11 June 2019 | Duration: 70 mins
Speakers: Carmel Cefai, University of Malta; Rita Arundel, Headteacher at East Hunsbury Primary School; Kelly Roberts, teacher at Mainstream School; Lisa Greenough, teacher and Special Education Needs expert
In today’s classrooms mastering students’ collaboration and communications skills are as important as their academic skills. Social and Emotional Learning (SEL) has become a coordinating framework for educators to promote their social, emotional, and academic learning, while enhancing students’ capacity to integrate skills, attitudes, and behaviors to deal effectively and ethically with daily tasks and challenges.
In this webinar we focus on what SEL is, and what it means for both students and teachers in the classroom.
Watch the recording:
- Prof. Carmel Cefai - Social and emotional education: fostering skills for today’s classrooms; NESET Report: Strengthening social and emotional education as a core curricular area across the EU
- Rita Arundel, Kelly Roberts & Lisa Greenough - SMILE Eramus+ project: Schools Make Intelligence Linking Emotions
Carmel Cefai PhD, FBPS, is the director at the Centre for Resilience and Socio-Emotional Health, and Professor at the Department of Psychology, Faculty for Social Wellbeing at the University of Malta. He is Honorary Chair of the European Network for Social and Emotional Competence, joint founding editor of the International Journal of Emotional Education, and a member of the European Commission Network of Experts on Social Aspects of Education and Training. He has led various local, national, European and international research projects in social and emotional learning, mental health in schools, and resilience and wellbeing in children and young people. He has published extensively and recent publications include RESCUR Surfing the Waves, A Resilience Curriculum for Early Years and Primary Schools; Mental Health Promotion in Schools: Cross Cultural Narratives and Perspectives; and Strengthening Social and Emotional Education as a core curricular area across the EU: Review of the International Evidence.
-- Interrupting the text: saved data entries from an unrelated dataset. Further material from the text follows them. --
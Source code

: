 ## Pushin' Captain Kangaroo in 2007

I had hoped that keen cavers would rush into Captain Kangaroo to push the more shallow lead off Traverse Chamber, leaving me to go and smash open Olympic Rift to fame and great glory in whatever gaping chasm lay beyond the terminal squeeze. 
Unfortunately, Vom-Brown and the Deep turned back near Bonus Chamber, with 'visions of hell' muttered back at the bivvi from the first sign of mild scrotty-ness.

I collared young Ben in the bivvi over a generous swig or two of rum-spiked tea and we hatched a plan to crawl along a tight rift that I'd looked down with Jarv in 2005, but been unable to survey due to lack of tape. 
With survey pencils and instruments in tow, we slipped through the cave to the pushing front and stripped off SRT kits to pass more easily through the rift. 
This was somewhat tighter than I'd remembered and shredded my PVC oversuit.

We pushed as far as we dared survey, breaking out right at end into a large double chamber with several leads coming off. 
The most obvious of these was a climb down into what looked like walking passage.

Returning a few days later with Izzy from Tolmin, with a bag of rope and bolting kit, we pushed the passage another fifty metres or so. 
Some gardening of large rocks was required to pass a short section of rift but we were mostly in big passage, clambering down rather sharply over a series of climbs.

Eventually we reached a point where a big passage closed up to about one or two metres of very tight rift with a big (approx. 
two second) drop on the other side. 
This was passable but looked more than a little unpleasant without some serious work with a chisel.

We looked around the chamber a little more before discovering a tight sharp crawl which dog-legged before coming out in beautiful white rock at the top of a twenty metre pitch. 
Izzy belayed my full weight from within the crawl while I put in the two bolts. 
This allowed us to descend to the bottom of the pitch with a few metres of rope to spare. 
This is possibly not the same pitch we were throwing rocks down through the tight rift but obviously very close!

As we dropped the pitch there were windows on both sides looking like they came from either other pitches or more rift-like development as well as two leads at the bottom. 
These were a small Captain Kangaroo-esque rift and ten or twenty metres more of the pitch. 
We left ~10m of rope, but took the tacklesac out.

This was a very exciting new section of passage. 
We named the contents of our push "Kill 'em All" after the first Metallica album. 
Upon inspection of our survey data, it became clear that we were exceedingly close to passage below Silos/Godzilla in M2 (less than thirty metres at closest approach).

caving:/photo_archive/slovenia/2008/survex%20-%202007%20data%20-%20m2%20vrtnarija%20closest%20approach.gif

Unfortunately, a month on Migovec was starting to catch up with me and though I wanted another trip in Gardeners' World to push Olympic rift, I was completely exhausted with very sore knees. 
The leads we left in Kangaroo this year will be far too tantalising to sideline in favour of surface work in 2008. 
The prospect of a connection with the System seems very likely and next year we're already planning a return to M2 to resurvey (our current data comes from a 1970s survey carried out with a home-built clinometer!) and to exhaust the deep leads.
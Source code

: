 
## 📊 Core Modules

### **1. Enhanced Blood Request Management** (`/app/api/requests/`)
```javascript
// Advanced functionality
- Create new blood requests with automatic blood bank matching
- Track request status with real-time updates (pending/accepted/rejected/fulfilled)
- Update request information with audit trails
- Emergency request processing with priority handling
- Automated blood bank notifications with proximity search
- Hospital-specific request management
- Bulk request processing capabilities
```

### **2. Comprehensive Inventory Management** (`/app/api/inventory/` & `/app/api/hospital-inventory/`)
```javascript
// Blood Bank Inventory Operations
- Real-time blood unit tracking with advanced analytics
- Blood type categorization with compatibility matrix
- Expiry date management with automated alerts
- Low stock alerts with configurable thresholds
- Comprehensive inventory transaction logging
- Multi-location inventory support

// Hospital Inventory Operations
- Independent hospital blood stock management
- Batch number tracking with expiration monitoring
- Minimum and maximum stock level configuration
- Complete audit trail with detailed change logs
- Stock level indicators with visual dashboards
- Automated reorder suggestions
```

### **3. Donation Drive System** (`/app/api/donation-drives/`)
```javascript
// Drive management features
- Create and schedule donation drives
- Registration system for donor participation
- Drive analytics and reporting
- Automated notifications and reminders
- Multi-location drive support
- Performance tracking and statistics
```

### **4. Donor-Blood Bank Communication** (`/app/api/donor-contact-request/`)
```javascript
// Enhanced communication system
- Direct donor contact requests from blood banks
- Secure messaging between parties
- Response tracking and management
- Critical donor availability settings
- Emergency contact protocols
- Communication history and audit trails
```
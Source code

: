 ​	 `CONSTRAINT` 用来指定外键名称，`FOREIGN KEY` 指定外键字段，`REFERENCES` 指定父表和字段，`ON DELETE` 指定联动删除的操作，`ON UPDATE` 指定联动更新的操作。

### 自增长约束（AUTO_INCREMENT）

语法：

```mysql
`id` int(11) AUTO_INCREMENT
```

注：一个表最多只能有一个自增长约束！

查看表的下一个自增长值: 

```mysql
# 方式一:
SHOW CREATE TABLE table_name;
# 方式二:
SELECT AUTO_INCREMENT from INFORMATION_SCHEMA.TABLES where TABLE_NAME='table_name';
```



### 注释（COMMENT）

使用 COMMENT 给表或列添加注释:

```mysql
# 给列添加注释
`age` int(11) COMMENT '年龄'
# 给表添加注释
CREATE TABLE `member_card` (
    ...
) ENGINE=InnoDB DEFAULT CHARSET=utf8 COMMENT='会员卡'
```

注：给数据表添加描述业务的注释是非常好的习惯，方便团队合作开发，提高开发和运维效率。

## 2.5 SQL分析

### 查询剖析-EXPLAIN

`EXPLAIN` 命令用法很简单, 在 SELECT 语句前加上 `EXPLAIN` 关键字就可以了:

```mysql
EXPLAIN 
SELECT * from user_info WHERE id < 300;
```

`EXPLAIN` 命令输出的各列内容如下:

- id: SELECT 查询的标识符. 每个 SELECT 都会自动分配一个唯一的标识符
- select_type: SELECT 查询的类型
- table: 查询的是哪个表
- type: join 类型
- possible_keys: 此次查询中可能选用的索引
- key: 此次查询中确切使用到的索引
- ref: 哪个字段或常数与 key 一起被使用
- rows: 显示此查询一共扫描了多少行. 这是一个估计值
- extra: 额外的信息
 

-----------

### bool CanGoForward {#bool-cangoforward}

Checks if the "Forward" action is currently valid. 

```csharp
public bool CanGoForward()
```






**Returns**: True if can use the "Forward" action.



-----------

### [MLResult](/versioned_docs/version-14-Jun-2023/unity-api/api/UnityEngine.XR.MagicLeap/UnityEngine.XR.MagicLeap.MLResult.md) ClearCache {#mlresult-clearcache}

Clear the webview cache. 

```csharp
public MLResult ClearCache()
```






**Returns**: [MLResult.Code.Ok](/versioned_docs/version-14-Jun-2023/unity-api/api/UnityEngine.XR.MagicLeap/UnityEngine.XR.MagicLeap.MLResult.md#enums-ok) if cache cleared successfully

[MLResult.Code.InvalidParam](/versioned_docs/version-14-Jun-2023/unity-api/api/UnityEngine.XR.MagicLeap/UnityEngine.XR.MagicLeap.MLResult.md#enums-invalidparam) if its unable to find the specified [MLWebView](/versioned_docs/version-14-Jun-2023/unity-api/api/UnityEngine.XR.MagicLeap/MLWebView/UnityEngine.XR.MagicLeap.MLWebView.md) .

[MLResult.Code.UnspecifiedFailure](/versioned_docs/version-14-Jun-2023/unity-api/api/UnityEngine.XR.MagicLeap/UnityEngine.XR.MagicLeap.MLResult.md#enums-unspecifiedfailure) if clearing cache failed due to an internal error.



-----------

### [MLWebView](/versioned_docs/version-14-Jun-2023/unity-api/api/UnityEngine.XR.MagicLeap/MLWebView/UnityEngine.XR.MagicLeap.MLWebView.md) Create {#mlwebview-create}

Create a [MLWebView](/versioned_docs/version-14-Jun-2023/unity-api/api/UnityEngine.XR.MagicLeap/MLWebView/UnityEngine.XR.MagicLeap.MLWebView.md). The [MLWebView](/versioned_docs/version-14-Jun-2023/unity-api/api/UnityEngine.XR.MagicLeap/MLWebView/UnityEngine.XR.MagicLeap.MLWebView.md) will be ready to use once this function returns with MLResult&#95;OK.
Rita Arundel is headteacher of East Hunsbury Primary School in Northampton, England. East Hunsbury Primary School is an Inclusive school with an IQM flagship award for its successful inclusive practice. The school caters for 470 pupils aged 4-11 years, including 40 pupils with Severe Learning Difficulties who are taught in five small classes within a Specialist Unit which is part of the school. Kelly Roberts has been a teacher for 7 years and teaches a class of 30 children in the Mainstream School, including children with special educational needs such as ASD and ADHD. Lisa Greenough has been teaching for 18 years and teaches in the Specialist Provision Unit for children with Significant Learning Difficulties, Physical Difficulties and Global Delay.
Together with Julia Fenton (Assistant Head) who cannot join us for the Webinar, they took part in a project which explicitly taught children to understand and manage their feelings and emotions. The project was called SMILE. The UK SMILE Team successfully worked with a school in Spain, Romania, Croatia and Italy creating lesson plans and resources for teachers to use in the classrooms with children aged 3 years to 11 years and included lessons specifically designed to use with children with SEN.